We don't offer arguments? Tell that to Paul. Or to the many other Christians who are busy doing just that. Furthermore, why then are you arguing this point?

We don't offer a better system? What does McKnight think he is offering when he effectively says that "offering Jesus" is the best way to go? It's a system, too.

Now, don't get me wrong. I agree that we do, in a very real way, offer Jesus, and that an important way God draws people to Christ is through this kind of direct encounter through the pages of the New Testament. I would actually argue that an encounter with the risen Jesus on a personal level (and by that I mean "seeing" Jesus through the regenerative work of the Holy Spirit) is necessary for a saving faith. I even agree with McKinght's very next statement: "Jesus is good enough to attract people to himself."

What I don't get is the false dichotomy. It's as if you either present Jesus, or you present rational arguments and a coherent system, but heaven forbid you try to offer both. That kind of radical dichotomy is not only unreasonable, but it is downright unbiblical. I wonder how much time McKnight and others who at least seemingly view it like this have spent studying Paul's apologetic and proclamatory methodology. McKnight must have a woefully anemic view of "system" to think that the worldview inherent in the message of Christ is free from any systematic element. If we offer, through the person of Christ, a true view of reality, then we are indeed offering a better system, and you can't separate the person of Christ from the way Jesus in fact saw the world.

HT: Brett Kunkle/Stand to Reason

6 comments:

Anonymous said...

Aaron:

McKnight's comment is curious ... perhaps he made it without thinking through its implications.

Yes, we offer the Person of Christ as the only way, truth and life. But to say we don't offer arguments for the truth about that Person is quite bizarre and historically ignorant. Can you imagine saying that to Athanasius who passionately argued - at the risk of his life - for the deity of Christ at the Council of Nicea?

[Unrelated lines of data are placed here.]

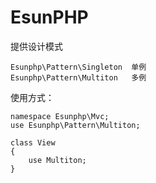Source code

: # EsunPHP

提供设计模式

    Esunphp\Pattern\Singleton  单例
    Esunphp\Pattern\Multiton   多例


使用方式：

    namespace Esunphp\Mvc;
    use Esunphp\Pattern\Multiton;
    
    class View
    {
        use Multiton;
    }
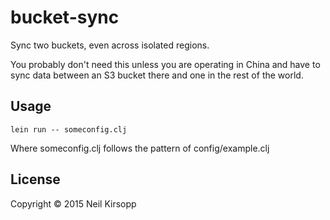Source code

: # bucket-sync

Sync two buckets, even across isolated regions.

You probably don't need this unless you are operating in China and have to
sync data between an S3 bucket there and one in the rest of the world.

## Usage

    lein run -- someconfig.clj

Where someconfig.clj follows the pattern of config/example.clj

## License

Copyright © 2015 Neil Kirsopp

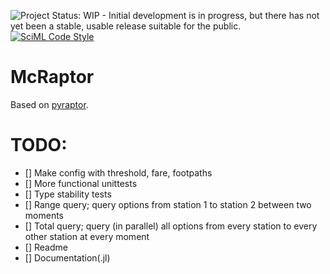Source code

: ![Project Status: WIP - Initial development is in progress, but there has not yet been a stable, usable release suitable for the public.](https://www.repostatus.org/badges/latest/wip.svg)
[![SciML Code Style](https://img.shields.io/static/v1?label=code%20style&message=SciML&color=9558b2&labelColor=389826)](https://github.com/SciML/SciMLStyle)

# McRaptor
Based on [pyraptor](https://github.com/lmeulen/pyraptor).


# TODO:
- [] Make config with threshold, fare, footpaths
- [] More functional unittests
- [] Type stability tests
- [] Range query; query options from station 1 to station 2 between two moments
- [] Total query; query (in parallel) all options from every station to every other station at every moment
- [] Readme
- [] Documentation(.jl)

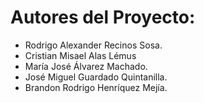 # Autores del Proyecto:
- Rodrigo Alexander Recinos Sosa.
- Cristian Misael Alas Lémus
- María José Álvarez Machado.
- José Miguel Guardado Quintanilla.
- Brandon Rodrigo Henríquez Mejía.
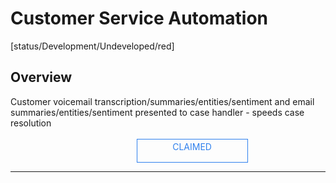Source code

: <!--TODO: Replace all references to "VDA", "Developer Application", and "Developer App" with "Veritone Developer"-->
<style>
    #claim-this-flow-btn {
        display: block;
        color: #2F80ED;
        border: 1px solid #2F80ED;
        width: 170px;
        height: 30px;
        text-align: center;
        padding: 3px;
        position: relative;
        text-decoration: none;
        left: 40%;
    }
</style>
# Customer Service Automation
[status/Development/Undeveloped/red]


## Overview <!-- {docsify-ignore} -->
Customer voicemail transcription/summaries/entities/sentiment and email summaries/entities/sentiment presented to case handler - speeds case resolution
</br>
</br>
<a target="_blank" href="#" id="claim-this-flow-btn">CLAIMED</a>
<hr>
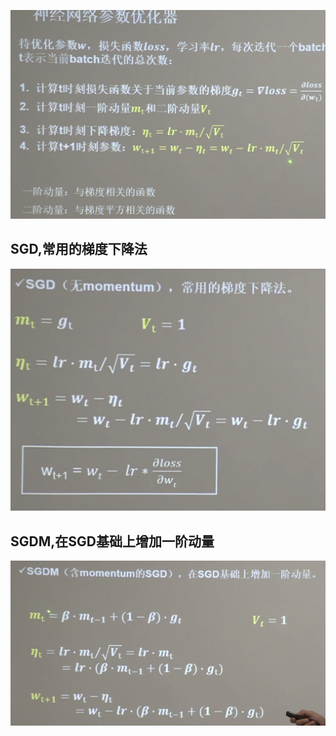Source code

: ![动量](../../../pictures/一_二阶动量.png)
## SGD,常用的梯度下降法
![SGD](../../../pictures/SGD.png)
## SGDM,在SGD基础上增加一阶动量
![SGDM](../../../pictures/SGDM.png)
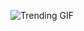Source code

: 
<!-- GIF_SECTION -->
![Trending GIF](https://media4.giphy.com/media/v1.Y2lkPThiYjIxNzcyYjZpNmJ1MnQ2N293a2lzcWE0aTVybmpta3RjaDdjZW4xcDk5azVvdiZlcD12MV9naWZzX3NlYXJjaCZjdD1n/Ah9o4OswzOuFSRUN57/giphy.gif)
<!-- END_GIF_SECTION -->
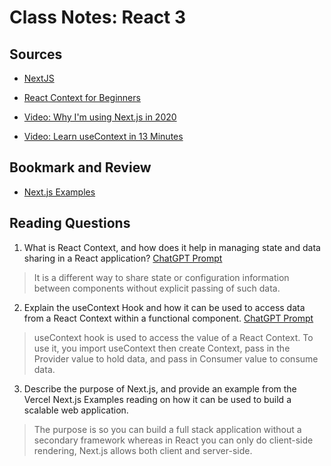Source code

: # Class Notes: React 3

## Sources
- [NextJS](https://nextjs.org/learn/basics/getting-started)
- [React Context for Beginners](https://www.freecodecamp.org/news/react-context-for-beginners/)

- [Video: Why I'm using Next.js in 2020](https://www.youtube.com/watch?v=rtgbaKBhdkk)
- [Video: Learn useContext in 13 Minutes](https://www.youtube.com/watch?v=5LrDIWkK_Bc)

## Bookmark and Review
- [Next.js Examples](https://github.com/vercel/next.js/tree/canary/examples)

## Reading Questions
1. What is React Context, and how does it help in managing state and data sharing in a React application? [ChatGPT Prompt](https://chat.openai.com/c/237717bf-ef42-4c0a-bc88-58ba44bdbe3b)
> It is a different way to share state or configuration information between components without explicit passing of such data. 
2. Explain the useContext Hook and how it can be used to access data from a React Context within a functional component. [ChatGPT Prompt]()
> useContext hook is used to access the value of a React Context. To use it, you import useContext then create Context, pass in the Provider value to hold data, and pass in Consumer value to consume data. 
3. Describe the purpose of Next.js, and provide an example from the Vercel Next.js Examples reading on how it can be used to build a scalable web application.
> The purpose is so you can build a full stack application without a secondary framework whereas in React you can only do client-side rendering, Next.js allows both client and server-side.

Good stuff ... thanks for posting.

Jeff

Aaron Snell said...

Thanks, Jeff. Athanasius is a great example. I wonder if McKnight would clarify his comment by saying that offering arguments and superior systems, while done by the church (it would be ludicrous to say that we aren't and haven't been doing this for millenia), is really beside the main point of offering the person of Jesus. I think I'd still have a beef with this, particularly in light of 2 Corinthians 10:5 -

We are destroying speculations and every lofty thing raised up against the knowledge of God, and we are taking every thought captive to the obedience of Christ

Now tell me Paul isn't saying the nature of our warefare doesn't require offering arguments and a better system? It is the world system, the empty deception and philosophy according to men rather than Christ, that we are to combat (Colossians 2:8). THAT'S spiritual warefare in a Pauline sense - and notice that we are to combat it with the truth of another system, another philosophy - one "according to Christ."

Unknown said...

Clearly we do offer arguments and a system. But we don't rely on them, because "Jesus is good enough". As you say, Jeff, it comes across as not quite fully thought through

Aaron Snell said...

Maybe a good way to say it, Matt, would be that we do offer arguments and a system, but we do not offer merely those, nor are they bare and empty things. They are always and everywhere anchored to the person of Jesus Christ, who is alive and at work through our arguments and is the reality that gives the system its structure.

Unknown said...

Amen!

Paul said...

I'd respond by asking the following:

Just offer them Jesus? Who's Jesus, what did He do, and why offer Him?
. . .
Where's that information coming from?
. . .
Oh, the Bible? How do you know that's accurate or any better than the Qu'ran? Why not just offer people Muhammad, Buddha, or Joseph Smith?